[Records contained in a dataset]

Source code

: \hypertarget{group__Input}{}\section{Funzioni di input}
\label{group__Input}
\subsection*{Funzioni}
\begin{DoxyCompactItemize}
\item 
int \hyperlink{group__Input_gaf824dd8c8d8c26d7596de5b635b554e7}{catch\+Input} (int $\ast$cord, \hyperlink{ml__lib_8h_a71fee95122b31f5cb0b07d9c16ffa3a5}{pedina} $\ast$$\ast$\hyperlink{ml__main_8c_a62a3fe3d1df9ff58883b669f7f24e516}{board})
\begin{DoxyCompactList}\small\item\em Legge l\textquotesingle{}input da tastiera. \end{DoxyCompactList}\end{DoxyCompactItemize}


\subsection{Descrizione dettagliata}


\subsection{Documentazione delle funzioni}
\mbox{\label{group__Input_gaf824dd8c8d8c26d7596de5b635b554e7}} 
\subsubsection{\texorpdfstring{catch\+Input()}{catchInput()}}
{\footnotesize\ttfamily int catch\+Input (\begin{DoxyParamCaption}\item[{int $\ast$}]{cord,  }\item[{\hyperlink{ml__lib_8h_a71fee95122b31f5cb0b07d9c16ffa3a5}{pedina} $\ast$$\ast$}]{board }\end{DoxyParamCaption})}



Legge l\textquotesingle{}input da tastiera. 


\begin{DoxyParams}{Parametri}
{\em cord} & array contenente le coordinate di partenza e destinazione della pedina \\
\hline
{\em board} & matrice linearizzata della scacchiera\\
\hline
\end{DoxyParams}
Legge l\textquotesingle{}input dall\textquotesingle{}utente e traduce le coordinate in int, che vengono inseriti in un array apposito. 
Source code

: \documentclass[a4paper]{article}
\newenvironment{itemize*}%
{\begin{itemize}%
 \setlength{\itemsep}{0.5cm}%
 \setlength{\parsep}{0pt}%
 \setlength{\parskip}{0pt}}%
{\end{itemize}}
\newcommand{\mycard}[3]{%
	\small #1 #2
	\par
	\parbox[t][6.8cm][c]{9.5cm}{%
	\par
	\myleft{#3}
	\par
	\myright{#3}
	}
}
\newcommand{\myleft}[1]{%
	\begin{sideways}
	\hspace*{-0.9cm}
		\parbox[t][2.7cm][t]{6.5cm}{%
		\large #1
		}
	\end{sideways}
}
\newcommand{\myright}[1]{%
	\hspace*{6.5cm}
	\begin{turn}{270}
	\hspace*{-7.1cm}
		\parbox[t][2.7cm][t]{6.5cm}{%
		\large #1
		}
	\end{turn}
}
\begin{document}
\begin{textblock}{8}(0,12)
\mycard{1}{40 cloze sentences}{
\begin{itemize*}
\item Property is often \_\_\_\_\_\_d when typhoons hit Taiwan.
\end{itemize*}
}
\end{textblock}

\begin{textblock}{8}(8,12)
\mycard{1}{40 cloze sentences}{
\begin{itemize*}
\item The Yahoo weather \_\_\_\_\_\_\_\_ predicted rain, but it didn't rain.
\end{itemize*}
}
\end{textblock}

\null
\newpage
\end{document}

→ **YOUR OBJECTIVE**: Where does "Legge" appear in the records above? Copy every line that has it.

→ **EXERCISE SOLUTION**:
\begin{DoxyCompactList}\small\item\em Legge l\textquotesingle{}input da tastiera. \end{DoxyCompactList}\end{DoxyCompactItemize}
Legge l\textquotesingle{}input da tastiera. 
Legge l\textquotesingle{}input dall\textquotesingle{}utente e traduce le coordinate in int, che vengono inseriti in un array apposito. 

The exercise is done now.